Path: news.mathworks.com!not-for-mail
From: <HIDDEN>
Newsgroups: comp.soft-sys.matlab
Subject: Re: Matching Character Phrases...
Date: Fri, 22 Feb 2008 15:16:34 +0000 (UTC)
Organization: The MathWorks, Inc.
Lines: 41
Message-ID: <fpmp0i$fi6$1@fred.mathworks.com>
References: <fpkn42$3cg$1@fred.mathworks.com> <47bee1bc$0$294$b45e6eb0@senator-bedfellow.mit.edu>
Reply-To: <HIDDEN>
NNTP-Posting-Host: webapp-02-blr.mathworks.com
Content-Type: text/plain; charset="ISO-8859-1"
Content-Transfer-Encoding: 8bit
X-Trace: fred.mathworks.com 1203693394 15942 172.30.248.37 (22 Feb 2008 15:16:34 GMT)
X-Complaints-To: news@mathworks.com
NNTP-Posting-Date: Fri, 22 Feb 2008 15:16:34 +0000 (UTC)
X-Newsreader: MATLAB Central Newsreader 1138100
Xref: news.mathworks.com comp.soft-sys.matlab:453155



Hi, thank you so much for your help, I think this solution is very close to what 
I need.

However, I do have a couple of questions: 
How can I build an array of just the 'words' that are repeated in A?
and how can I build another array that shows the distances between 
matching pairs?

This solution is 1000% quicker than my solution, so I am very interested in 
hearing how I can put it into practise!

Thanks again!
> 
> All of the current suggestions search through the string multiple 
> times. I think you should run through it once and collect information 
> along the way. If your text is always letters (no spaces or numbers), 
> you can use the words as dynamic field names to quickly "hash" the 
> various words. For example, the following code will create (1) a 
> structure of locations of each "word" and (2) a structure of distances 
> between multiple occurences of the words.

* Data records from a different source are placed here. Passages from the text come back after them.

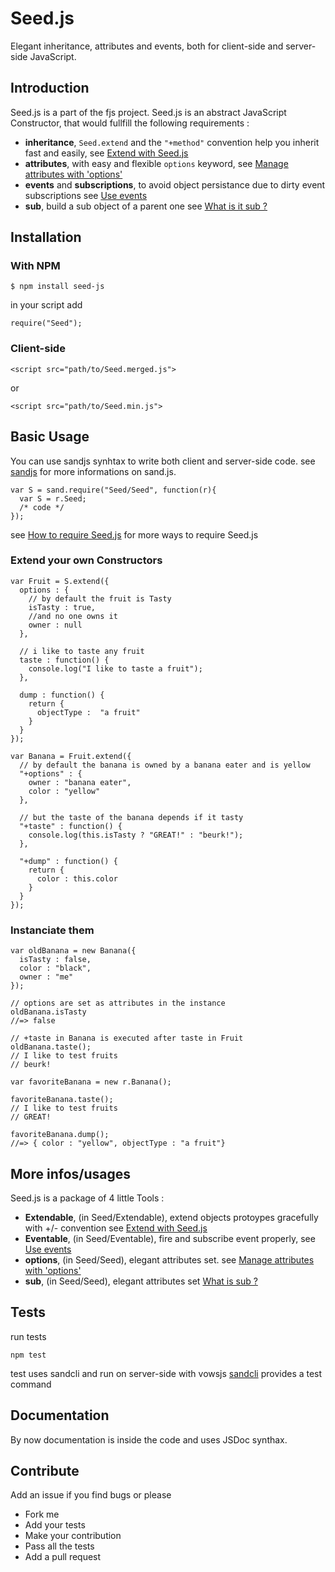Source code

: # Seed.js 
Elegant inheritance, attributes and events, both for client-side and server-side JavaScript.

## Introduction

Seed.js is a part of the fjs project.
Seed.js is an abstract JavaScript Constructor, that would fullfill the following requirements :

*   **inheritance**, `Seed.extend` and the `"+method"` convention help you inherit fast and easily, see [Extend with Seed.js](Seed/blob/master/Extendable.md)
*   **attributes**, with easy and flexible `options` keyword, see [Manage attributes with 'options'](Seed/blob/master/options.md)
*   **events** and **subscriptions**, to avoid object persistance due to dirty event subscriptions see [Use events](Seed/blob/master/Events.md)
*   **sub**, build a sub object of a parent one see [What is it sub ?](Seed/blob/master/Events.md)

## Installation

### With NPM

    $ npm install seed-js

in your script add

    require("Seed");

### Client-side

    <script src="path/to/Seed.merged.js">
or

    <script src="path/to/Seed.min.js">

## Basic Usage
You can use sandjs synhtax to write both client and server-side code.
see [sandjs](http://github.com/fjs/sandjs) for more informations on sand.js.

    var S = sand.require("Seed/Seed", function(r){
      var S = r.Seed;
      /* code */
    });

see [How to require Seed.js](Seed/blob/master/How-to-require-Seed.md) for more ways to require Seed.js

### Extend your own Constructors 

    var Fruit = S.extend({
      options : {
        // by default the fruit is Tasty
        isTasty : true,
        //and no one owns it
        owner : null
      },
      
      // i like to taste any fruit
      taste : function() {
        console.log("I like to taste a fruit");
      },
      
      dump : function() {
        return {
          objectType :  "a fruit"
        }
      }
    });
    
    var Banana = Fruit.extend({
      // by default the banana is owned by a banana eater and is yellow
      "+options" : {
        owner : "banana eater",
        color : "yellow"
      },
      
      // but the taste of the banana depends if it tasty
      "+taste" : function() {
        console.log(this.isTasty ? "GREAT!" : "beurk!");
      },
      
      "+dump" : function() {
        return {
          color : this.color
        }
      }
    });
    
### Instanciate them
    var oldBanana = new Banana({
      isTasty : false,
      color : "black",
      owner : "me"
    });
    
    // options are set as attributes in the instance
    oldBanana.isTasty 
    //=> false
    
    // +taste in Banana is executed after taste in Fruit
    oldBanana.taste();
    // I like to test fruits
    // beurk!
    
    var favoriteBanana = new r.Banana();
    
    favoriteBanana.taste(); 
    // I like to test fruits
    // GREAT!
    
    favoriteBanana.dump();
    //=> { color : "yellow", objectType : "a fruit"}

  
## More infos/usages

Seed.js is a package of 4 little Tools :
*    **Extendable**, (in Seed/Extendable), extend objects protoypes gracefully with +/- convention see [Extend with Seed.js](Seed/blob/master/Extendable.md)
*    **Eventable**, (in Seed/Eventable), fire and subscribe event properly, see [Use events](Seed/blob/master/Eventable.md)
*    **options**, (in Seed/Seed), elegant attributes set. see [Manage attributes with 'options'](Seed/blob/master/options.md)
*    **sub**, (in Seed/Seed), elegant attributes set [What is sub ?](Seed/blob/master/sub.md)

## Tests

run tests

    npm test

test uses sandcli and run on server-side with vowsjs
[sandcli](http://github.com/piercus/sandcli) provides a test command

## Documentation

By now documentation is inside the code and uses JSDoc synthax.

## Contribute

Add an issue if you find bugs or please

*   Fork me
*   Add your tests
*   Make your contribution
*   Pass all the tests 
*   Add a pull request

However, this code could 
> become slow if you have *lots* of occurences of a particular word, 
> because it keeps "growing" arrays [in the line that uses (end+1)]. 
> Really, this problem would be much easier in a language that had more 
> flexible hashes/dictionaries and supported linked lists.
> 
> A = 'OPASKSGLBOJASLOPASNKMGLBOSDLASJSFLOPASHHASKSMLGLBO';
> num = 4;
> locationStruct = struct;
> for k=1:(numel(A)-num)
>     word = A(k:(k+num-1));
>     if isfield(locationStruct, word)
>         locationStruct.(word)(end+1) = k;
>     else
>         locationStruct.(word) = k;
>     end
> end
> distanceStruct = structfun(@diff, locationStruct, 'UniformOutput', 0);
> 
>